Il pensait sûrement avoir la légitimité de dire ça. C’est vrai que ses contributions avaient grandement facilité mon transfert. Mais cela ne signifiait pas que je pouvais répondre à ses attentes si facilement.
Moi — Je te l’ai dit quand on a parlé du transfert. Je ne garantis rien pour mes décisions. C’est à toi de croire ou non en moi.
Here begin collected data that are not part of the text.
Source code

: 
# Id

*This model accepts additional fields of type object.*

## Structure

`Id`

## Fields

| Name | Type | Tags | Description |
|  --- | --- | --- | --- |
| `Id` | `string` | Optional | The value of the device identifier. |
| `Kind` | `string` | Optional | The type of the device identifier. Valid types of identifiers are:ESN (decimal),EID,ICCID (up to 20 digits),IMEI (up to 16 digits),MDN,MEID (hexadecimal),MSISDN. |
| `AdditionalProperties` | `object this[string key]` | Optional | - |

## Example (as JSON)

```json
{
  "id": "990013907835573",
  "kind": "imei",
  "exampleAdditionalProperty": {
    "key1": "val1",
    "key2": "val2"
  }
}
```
Est-ce que j’avais l’intention de viser la classe A ? Même si je partais de ce principe, je n’avais jamais partagé de plan à ce sujet. C’est pourquoi, au moment de prendre des décisions, Hashimoto ne pouvait pas répondre immédiatement et gardait encore des doutes, lui, qui avait trahi Sakayanagi et contribué à son départ. Tous les élèves de la classe C ne savaient pas tout, mais certains se méfiaient clairement de lui. Ce n’était pas une classe dans laquelle il était facile de vivre.En cas de problème, il serait le premier sacrifié.
Hashimoto — C’est vrai… Ouais, je le sais bien.
Malgré toutes ces incertitudes, Hashimoto avait fini par m’accepter.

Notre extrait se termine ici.